The survey is the most comprehensive of its kind to explore satisfaction and happiness among American workers. The GSS asks a large variety of questions of a representative sample of Americans in face-to-face interviews.
In the 2006 GSS survey, interviewers asked people how satisfied they were with their jobs. The interviewers also asked them about their general level of happiness and Smith correlated those general happiness findings with the jobs people held. People’s feelings about their work usually have a significant impact on their happiness, he said.
Across all occupations, on average, 47 percent of people said they were very satisfied with their jobs and 33 percent said they were very happy.

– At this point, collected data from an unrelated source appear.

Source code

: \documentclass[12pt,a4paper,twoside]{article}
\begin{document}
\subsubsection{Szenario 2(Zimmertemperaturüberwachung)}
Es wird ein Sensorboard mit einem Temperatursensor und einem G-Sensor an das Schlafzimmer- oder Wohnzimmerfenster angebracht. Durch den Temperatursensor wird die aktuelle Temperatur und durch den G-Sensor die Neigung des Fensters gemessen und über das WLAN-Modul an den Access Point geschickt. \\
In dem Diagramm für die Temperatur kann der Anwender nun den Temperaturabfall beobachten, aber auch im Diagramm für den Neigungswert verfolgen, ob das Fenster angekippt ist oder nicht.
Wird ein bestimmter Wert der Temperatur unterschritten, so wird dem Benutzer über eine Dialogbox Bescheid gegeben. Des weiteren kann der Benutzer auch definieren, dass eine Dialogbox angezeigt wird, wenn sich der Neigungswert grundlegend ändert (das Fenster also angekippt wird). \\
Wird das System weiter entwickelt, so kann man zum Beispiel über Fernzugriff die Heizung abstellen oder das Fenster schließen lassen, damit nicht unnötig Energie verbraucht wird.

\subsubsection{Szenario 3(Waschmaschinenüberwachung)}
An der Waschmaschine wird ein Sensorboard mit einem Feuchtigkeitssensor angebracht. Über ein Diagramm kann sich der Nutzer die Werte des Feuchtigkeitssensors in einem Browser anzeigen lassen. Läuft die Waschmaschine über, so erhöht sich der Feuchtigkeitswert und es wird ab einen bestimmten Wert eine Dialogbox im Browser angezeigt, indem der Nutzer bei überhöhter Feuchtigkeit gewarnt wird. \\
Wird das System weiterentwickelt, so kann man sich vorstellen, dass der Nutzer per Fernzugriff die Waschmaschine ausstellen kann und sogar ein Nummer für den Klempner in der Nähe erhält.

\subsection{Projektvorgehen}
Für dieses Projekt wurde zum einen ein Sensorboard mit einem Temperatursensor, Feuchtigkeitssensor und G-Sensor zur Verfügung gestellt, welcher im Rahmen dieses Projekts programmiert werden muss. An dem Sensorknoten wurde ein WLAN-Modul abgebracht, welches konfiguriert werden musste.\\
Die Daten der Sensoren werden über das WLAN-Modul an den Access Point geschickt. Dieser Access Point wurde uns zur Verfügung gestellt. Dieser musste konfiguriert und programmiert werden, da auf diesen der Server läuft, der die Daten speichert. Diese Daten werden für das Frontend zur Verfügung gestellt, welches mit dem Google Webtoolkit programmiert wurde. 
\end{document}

The top three jobs for satisfaction were clergy (87 percent reporting being very satisfied), firefighters (80 percent) and physical therapists (78 percent). Other top jobs, in which more than 60 percent of the respondents said they were very satisfied, were education administrators, painters and sculpters, teachers, authors, psychologists, special education teachers, operating engineers, office supervisors, and security and financial services salespersons.